In fact, the primary turning point that allows Jack and Will to become friends happens when Will gets Jack to submit to him. “I’m going to sit here until you’re ready to talk,” Will says to Jack. “You don’t have to say a word until you’re ready, but I’m not going anywhere until you do.”
Hannibal, by contrast, catches on to Will’s dislike of dominant behaviors much faster. Hannibal seduces Will by submitting to Will. Not the other way around.
Will storms out during their first meeting when Hannibal forces intimacy with the “no forts in the bone arena of your skull” line. Will is also decidedly cold to Hannibal when Hannibal brings him breakfast in bed. Hannibal only breaks through to Will at all in that scene because he tells Will that he doesn’t see him as a “fragile little teacup,” but instead considers him dangerous and powerful, “the mongoose I want under the house for when the snakes slither by.”

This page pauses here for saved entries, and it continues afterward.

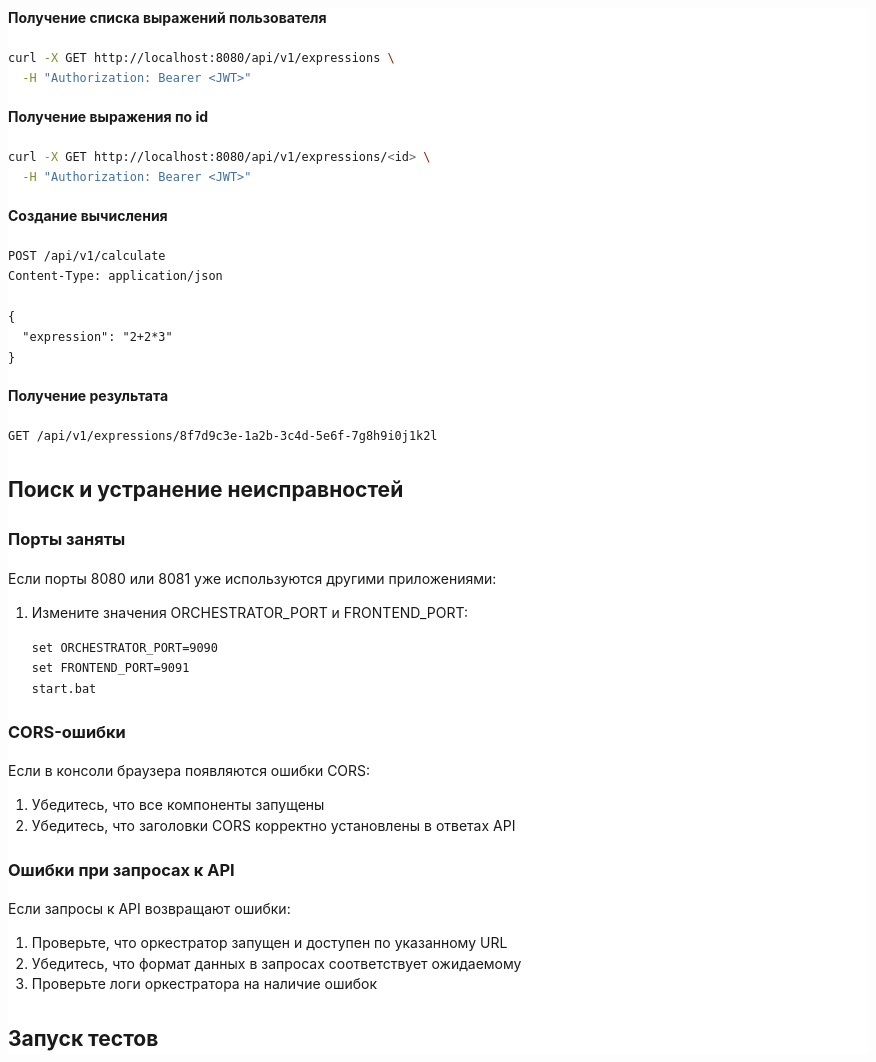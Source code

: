 #### Получение списка выражений пользователя
```bash
curl -X GET http://localhost:8080/api/v1/expressions \
  -H "Authorization: Bearer <JWT>"
```

#### Получение выражения по id
```bash
curl -X GET http://localhost:8080/api/v1/expressions/<id> \
  -H "Authorization: Bearer <JWT>"
```


#### Создание вычисления
```
POST /api/v1/calculate
Content-Type: application/json

{
  "expression": "2+2*3"
}
```

#### Получение результата
```
GET /api/v1/expressions/8f7d9c3e-1a2b-3c4d-5e6f-7g8h9i0j1k2l
```

## Поиск и устранение неисправностей

### Порты заняты
Если порты 8080 или 8081 уже используются другими приложениями:
1. Измените значения ORCHESTRATOR_PORT и FRONTEND_PORT:
   ```
   set ORCHESTRATOR_PORT=9090
   set FRONTEND_PORT=9091
   start.bat
   ```

### CORS-ошибки
Если в консоли браузера появляются ошибки CORS:
1. Убедитесь, что все компоненты запущены
2. Убедитесь, что заголовки CORS корректно установлены в ответах API

### Ошибки при запросах к API
Если запросы к API возвращают ошибки:
1. Проверьте, что оркестратор запущен и доступен по указанному URL
2. Убедитесь, что формат данных в запросах соответствует ожидаемому
3. Проверьте логи оркестратора на наличие ошибок

## Запуск тестов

Will tolerates Hannibal after that, but to persuade him into a therapeutic relationship, Hannibal has to do a few unorthodox things. First, he “rubber-stamps” Will, which is an example of Hannibal finding a way to get someone to collude in wrong behavior in order to ingratiate himself with them. Another is that Will requires Hannibal to disclose information about himself in order for Will to give up the information Hannibal wants, in a weird reverse quid pro quo evoking The Silence of the Lambs: “How does that make you feel?” and “Tell me about your mother.” And finally, Hannibal encourages Will to recognize that he likes feeling powerful, which is obviously not a submissive tendency.
What’s key is that whatever manipulations Hannibal engages in with Will, he only rarely uses dominant means to get what he wants, and when he does, even later in the season after they have an established relationship, he gets a mixed bag of results.

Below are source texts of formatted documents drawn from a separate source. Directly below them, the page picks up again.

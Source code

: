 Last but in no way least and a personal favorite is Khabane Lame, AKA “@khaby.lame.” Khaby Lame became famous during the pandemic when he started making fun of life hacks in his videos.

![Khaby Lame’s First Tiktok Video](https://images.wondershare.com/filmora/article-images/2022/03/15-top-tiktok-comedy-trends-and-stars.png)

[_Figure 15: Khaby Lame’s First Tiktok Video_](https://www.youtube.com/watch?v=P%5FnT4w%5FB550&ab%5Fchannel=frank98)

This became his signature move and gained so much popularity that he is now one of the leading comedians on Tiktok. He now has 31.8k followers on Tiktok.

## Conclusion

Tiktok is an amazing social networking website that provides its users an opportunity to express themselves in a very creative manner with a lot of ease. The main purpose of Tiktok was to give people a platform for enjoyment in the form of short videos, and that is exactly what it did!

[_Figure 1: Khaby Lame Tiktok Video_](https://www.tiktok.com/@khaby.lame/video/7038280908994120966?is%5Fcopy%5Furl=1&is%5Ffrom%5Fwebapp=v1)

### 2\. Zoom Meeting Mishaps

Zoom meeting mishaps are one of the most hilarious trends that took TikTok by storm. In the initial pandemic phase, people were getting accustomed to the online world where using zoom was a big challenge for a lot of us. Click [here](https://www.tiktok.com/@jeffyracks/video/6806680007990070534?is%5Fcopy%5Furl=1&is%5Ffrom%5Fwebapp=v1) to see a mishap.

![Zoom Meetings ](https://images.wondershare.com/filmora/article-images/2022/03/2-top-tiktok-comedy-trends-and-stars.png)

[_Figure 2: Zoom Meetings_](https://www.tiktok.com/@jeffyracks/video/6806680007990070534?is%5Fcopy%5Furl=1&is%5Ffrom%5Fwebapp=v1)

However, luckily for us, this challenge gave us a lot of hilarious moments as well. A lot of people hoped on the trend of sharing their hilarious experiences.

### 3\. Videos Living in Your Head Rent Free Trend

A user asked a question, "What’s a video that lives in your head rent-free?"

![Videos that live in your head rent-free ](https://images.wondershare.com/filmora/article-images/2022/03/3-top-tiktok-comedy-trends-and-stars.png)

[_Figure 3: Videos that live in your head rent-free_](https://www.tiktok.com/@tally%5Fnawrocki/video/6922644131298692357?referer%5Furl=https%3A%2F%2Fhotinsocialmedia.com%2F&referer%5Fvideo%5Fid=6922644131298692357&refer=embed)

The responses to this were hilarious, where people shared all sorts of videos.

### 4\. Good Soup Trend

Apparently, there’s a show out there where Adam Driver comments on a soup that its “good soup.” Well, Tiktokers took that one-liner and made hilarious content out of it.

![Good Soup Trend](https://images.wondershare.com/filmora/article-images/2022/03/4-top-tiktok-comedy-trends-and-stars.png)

Will is attracted to and comforted by Hannibal’s presence for two reasons, and neither of them have anything to do with dominant/submissive dynamics.
The first and probably most important is that Will has an empathy disorder, and Hannibal radiates calm. He is one of the few people Will could ever be around where Will isn’t getting a constant and exhausting emotional and cognitive workout. If anything, Will is repelled by dominant behaviors as a function of his empathy disorder. Anyone who demonstrates a forceful personality around him is in a constant process of pushing their own thoughts and feelings onto him, and it’s only natural that he’s going to want to flee from them at the first opportunity.
The second is that Hannibal sees Will, the dark and the light halves of his nature, and he both respects and is not repulsed by what he sees there. There is an authenticity to their interactions that Will can’t find anywhere else.
None of this has anything to do with dom/sub dynamics. People—and well-developed, fully-rounded, three-dimensional characters—aren’t all basically dominant or submissive: there might be (and I stress might be) such tendencies, inwardly or outwardly or both, but human behavior is generally a lot more complex than this. Part of the reason why is that by breaking humans down into either dominant or submissive, we ignore that people might be primarily motivated independently of their interactions with other people. They might be avoidant. Self-sufficient. Independent. Egalitarian.
I know this is a highly unpopular opinion and will probably lose me followers (it always does). In any case, whether it’s with Jack, Hannibal, or people in general (I could go into his interactions with other characters too, but this is long enough), Will’s behavior is consistently unsubmissive: he’s often avoidant, and when entering into close relationships, he requires the other party to give in to him as well.
TL;DR: Will’s actual preference, both inwardly and outwardly, is equality. As is—not incidentally—Hannibal’s.